[Your task]
Would you repeat the whole listing exactly?

[Material provided]
########################################

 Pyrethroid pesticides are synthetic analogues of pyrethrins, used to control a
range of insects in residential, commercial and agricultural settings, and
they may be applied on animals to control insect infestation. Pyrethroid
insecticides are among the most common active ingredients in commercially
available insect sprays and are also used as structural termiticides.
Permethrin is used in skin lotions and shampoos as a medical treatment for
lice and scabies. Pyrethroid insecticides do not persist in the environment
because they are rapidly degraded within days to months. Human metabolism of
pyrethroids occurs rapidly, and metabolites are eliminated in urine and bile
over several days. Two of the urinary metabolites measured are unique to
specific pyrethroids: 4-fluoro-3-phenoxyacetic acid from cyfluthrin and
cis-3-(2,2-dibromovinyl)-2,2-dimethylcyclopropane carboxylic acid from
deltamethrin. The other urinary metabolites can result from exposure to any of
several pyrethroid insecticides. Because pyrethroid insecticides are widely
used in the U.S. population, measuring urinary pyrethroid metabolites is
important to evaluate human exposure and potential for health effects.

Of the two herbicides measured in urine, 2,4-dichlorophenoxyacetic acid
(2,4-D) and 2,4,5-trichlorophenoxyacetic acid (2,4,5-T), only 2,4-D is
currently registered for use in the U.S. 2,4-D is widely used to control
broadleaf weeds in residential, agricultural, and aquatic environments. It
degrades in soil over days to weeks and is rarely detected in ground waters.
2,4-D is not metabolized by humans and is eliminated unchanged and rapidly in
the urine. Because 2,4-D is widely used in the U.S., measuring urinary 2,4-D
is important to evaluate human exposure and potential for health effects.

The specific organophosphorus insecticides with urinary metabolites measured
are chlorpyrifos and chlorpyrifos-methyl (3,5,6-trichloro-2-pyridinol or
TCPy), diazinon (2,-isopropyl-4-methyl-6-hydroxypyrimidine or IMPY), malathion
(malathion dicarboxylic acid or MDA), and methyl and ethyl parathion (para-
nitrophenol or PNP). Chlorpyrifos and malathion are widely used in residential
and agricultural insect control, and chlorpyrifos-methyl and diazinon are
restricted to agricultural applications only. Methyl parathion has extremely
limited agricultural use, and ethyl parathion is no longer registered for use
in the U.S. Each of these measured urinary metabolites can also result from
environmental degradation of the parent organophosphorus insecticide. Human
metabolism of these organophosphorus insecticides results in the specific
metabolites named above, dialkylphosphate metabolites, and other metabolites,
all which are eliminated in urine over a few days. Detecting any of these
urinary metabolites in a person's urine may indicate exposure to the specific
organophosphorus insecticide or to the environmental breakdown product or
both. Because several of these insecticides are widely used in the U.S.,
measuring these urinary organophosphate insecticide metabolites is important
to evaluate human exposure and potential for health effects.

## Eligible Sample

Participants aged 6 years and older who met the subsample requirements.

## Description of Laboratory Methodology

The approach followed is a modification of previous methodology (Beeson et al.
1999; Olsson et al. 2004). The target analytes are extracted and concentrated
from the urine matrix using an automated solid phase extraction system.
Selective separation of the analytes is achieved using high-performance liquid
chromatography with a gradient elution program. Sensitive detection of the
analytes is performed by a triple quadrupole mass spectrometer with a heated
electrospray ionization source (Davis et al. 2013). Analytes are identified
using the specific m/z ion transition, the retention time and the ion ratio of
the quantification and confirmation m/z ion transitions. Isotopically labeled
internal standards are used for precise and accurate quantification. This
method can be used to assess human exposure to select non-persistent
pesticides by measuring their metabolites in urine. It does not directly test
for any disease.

########################################

[Task solution]
 Pyrethroid pesticides are synthetic analogues of pyrethrins, used to control a
range of insects in residential, commercial and agricultural settings, and
they may be applied on animals to control insect infestation. Pyrethroid
insecticides are among the most common active ingredients in commercially
available insect sprays and are also used as structural termiticides.
Permethrin is used in skin lotions and shampoos as a medical treatment for
lice and scabies. Pyrethroid insecticides do not persist in the environment
because they are rapidly degraded within days to months. Human metabolism of
pyrethroids occurs rapidly, and metabolites are eliminated in urine and bile
over several days. Two of the urinary metabolites measured are unique to
specific pyrethroids: 4-fluoro-3-phenoxyacetic acid from cyfluthrin and
cis-3-(2,2-dibromovinyl)-2,2-dimethylcyclopropane carboxylic acid from
deltamethrin. The other urinary metabolites can result from exposure to any of
several pyrethroid insecticides. Because pyrethroid insecticides are widely
used in the U.S. population, measuring urinary pyrethroid metabolites is
important to evaluate human exposure and potential for health effects.

Of the two herbicides measured in urine, 2,4-dichlorophenoxyacetic acid
(2,4-D) and 2,4,5-trichlorophenoxyacetic acid (2,4,5-T), only 2,4-D is
currently registered for use in the U.S. 2,4-D is widely used to control
broadleaf weeds in residential, agricultural, and aquatic environments. It
degrades in soil over days to weeks and is rarely detected in ground waters.
2,4-D is not metabolized by humans and is eliminated unchanged and rapidly in
the urine. Because 2,4-D is widely used in the U.S., measuring urinary 2,4-D
is important to evaluate human exposure and potential for health effects.

The specific organophosphorus insecticides with urinary metabolites measured
are chlorpyrifos and chlorpyrifos-methyl (3,5,6-trichloro-2-pyridinol or
TCPy), diazinon (2,-isopropyl-4-methyl-6-hydroxypyrimidine or IMPY), malathion
(malathion dicarboxylic acid or MDA), and methyl and ethyl parathion (para-
nitrophenol or PNP). Chlorpyrifos and malathion are widely used in residential
and agricultural insect control, and chlorpyrifos-methyl and diazinon are
restricted to agricultural applications only. Methyl parathion has extremely
limited agricultural use, and ethyl parathion is no longer registered for use
in the U.S. Each of these measured urinary metabolites can also result from
environmental degradation of the parent organophosphorus insecticide. Human
metabolism of these organophosphorus insecticides results in the specific
metabolites named above, dialkylphosphate metabolites, and other metabolites,
all which are eliminated in urine over a few days. Detecting any of these
urinary metabolites in a person's urine may indicate exposure to the specific
organophosphorus insecticide or to the environmental breakdown product or
both. Because several of these insecticides are widely used in the U.S.,
measuring these urinary organophosphate insecticide metabolites is important
to evaluate human exposure and potential for health effects.

## Eligible Sample

Participants aged 6 years and older who met the subsample requirements.

## Description of Laboratory Methodology

The approach followed is a modification of previous methodology (Beeson et al.
1999; Olsson et al. 2004). The target analytes are extracted and concentrated
from the urine matrix using an automated solid phase extraction system.
Selective separation of the analytes is achieved using high-performance liquid
chromatography with a gradient elution program. Sensitive detection of the
analytes is performed by a triple quadrupole mass spectrometer with a heated
electrospray ionization source (Davis et al. 2013). Analytes are identified
using the specific m/z ion transition, the retention time and the ion ratio of
the quantification and confirmation m/z ion transitions. Isotopically labeled
internal standards are used for precise and accurate quantification. This
method can be used to assess human exposure to select non-persistent
pesticides by measuring their metabolites in urine. It does not directly test
for any disease.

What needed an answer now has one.